Return exactly the lines of the records below, starting at the line that contains "Krátce před jeho" and ending at the line that contains "samotného těla, do", with both of those lines kept.

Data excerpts
━━━━━━
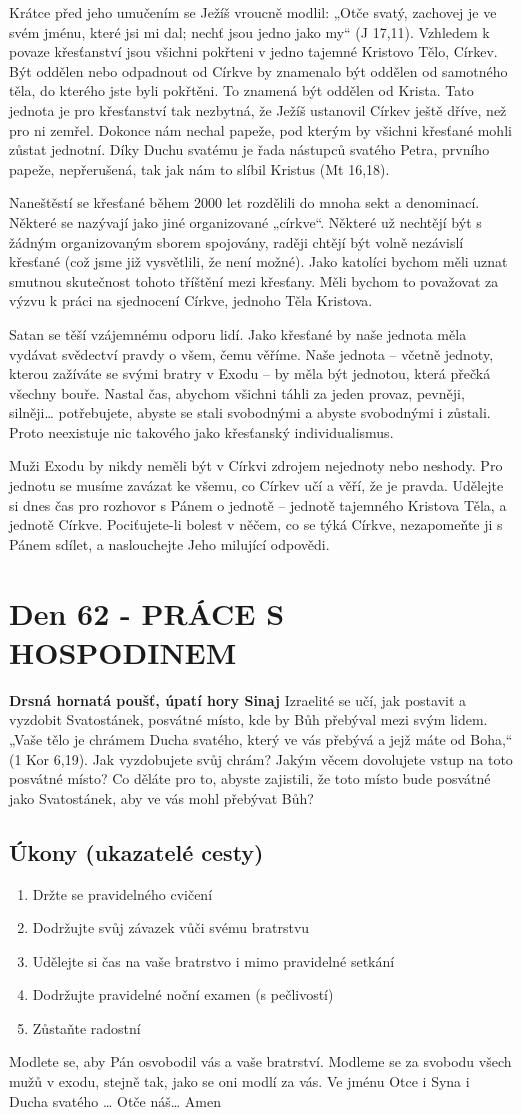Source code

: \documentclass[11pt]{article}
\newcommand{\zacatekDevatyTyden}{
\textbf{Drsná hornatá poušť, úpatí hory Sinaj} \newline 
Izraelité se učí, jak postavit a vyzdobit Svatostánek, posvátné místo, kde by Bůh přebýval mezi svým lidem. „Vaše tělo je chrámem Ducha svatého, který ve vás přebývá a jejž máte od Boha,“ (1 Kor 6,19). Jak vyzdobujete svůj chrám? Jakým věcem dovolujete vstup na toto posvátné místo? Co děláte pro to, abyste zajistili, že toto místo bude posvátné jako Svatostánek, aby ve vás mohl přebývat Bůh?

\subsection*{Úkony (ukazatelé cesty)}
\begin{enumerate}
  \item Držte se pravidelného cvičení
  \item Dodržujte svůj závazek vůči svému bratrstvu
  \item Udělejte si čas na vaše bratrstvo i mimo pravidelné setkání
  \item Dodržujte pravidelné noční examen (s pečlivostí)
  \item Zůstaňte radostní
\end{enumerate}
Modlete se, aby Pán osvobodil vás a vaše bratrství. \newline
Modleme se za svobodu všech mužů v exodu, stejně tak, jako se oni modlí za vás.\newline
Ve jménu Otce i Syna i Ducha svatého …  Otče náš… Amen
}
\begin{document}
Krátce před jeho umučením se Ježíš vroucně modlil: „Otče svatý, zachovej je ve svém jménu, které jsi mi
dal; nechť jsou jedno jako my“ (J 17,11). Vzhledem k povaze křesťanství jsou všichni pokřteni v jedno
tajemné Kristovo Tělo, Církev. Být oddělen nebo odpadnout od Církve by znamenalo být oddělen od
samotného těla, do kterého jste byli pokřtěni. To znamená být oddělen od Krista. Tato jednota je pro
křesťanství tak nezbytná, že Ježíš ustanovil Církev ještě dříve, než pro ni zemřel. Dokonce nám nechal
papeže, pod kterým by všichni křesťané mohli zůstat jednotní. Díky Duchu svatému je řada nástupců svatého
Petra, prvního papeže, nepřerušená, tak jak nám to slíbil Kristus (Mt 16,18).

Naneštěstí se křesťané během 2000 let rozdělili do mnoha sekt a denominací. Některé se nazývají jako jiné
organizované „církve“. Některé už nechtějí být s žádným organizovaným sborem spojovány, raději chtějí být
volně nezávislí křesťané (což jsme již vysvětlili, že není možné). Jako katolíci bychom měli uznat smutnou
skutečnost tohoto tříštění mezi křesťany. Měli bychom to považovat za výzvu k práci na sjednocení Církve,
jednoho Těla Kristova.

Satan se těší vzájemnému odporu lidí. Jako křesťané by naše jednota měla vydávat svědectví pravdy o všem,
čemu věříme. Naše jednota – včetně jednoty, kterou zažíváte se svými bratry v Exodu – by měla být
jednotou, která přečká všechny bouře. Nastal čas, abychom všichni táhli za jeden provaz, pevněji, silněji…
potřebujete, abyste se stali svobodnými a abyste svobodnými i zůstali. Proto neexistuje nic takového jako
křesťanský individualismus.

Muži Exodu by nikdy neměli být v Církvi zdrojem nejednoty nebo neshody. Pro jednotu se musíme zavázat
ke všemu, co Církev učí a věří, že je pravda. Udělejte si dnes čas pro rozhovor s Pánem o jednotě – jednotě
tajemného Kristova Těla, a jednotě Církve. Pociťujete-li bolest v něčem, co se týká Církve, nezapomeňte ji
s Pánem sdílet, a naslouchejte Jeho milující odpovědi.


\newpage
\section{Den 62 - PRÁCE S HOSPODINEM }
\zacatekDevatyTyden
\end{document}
━━━━━━
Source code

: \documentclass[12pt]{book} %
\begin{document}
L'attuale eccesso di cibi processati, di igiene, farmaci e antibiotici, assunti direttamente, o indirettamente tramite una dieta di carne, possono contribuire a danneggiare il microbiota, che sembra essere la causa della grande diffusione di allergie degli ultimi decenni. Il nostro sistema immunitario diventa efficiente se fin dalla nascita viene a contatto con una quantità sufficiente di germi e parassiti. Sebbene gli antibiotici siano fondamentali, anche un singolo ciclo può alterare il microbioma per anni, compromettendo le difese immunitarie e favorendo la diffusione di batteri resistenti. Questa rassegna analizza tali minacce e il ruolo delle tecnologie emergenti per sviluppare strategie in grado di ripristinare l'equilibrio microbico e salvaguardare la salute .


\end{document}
━━━━━━
* [The answer]:
Krátce před jeho umučením se Ježíš vroucně modlil: „Otče svatý, zachovej je ve svém jménu, které jsi mi
dal; nechť jsou jedno jako my“ (J 17,11). Vzhledem k povaze křesťanství jsou všichni pokřteni v jedno
tajemné Kristovo Tělo, Církev. Být oddělen nebo odpadnout od Církve by znamenalo být oddělen od
samotného těla, do kterého jste byli pokřtěni. To znamená být oddělen od Krista. Tato jednota je pro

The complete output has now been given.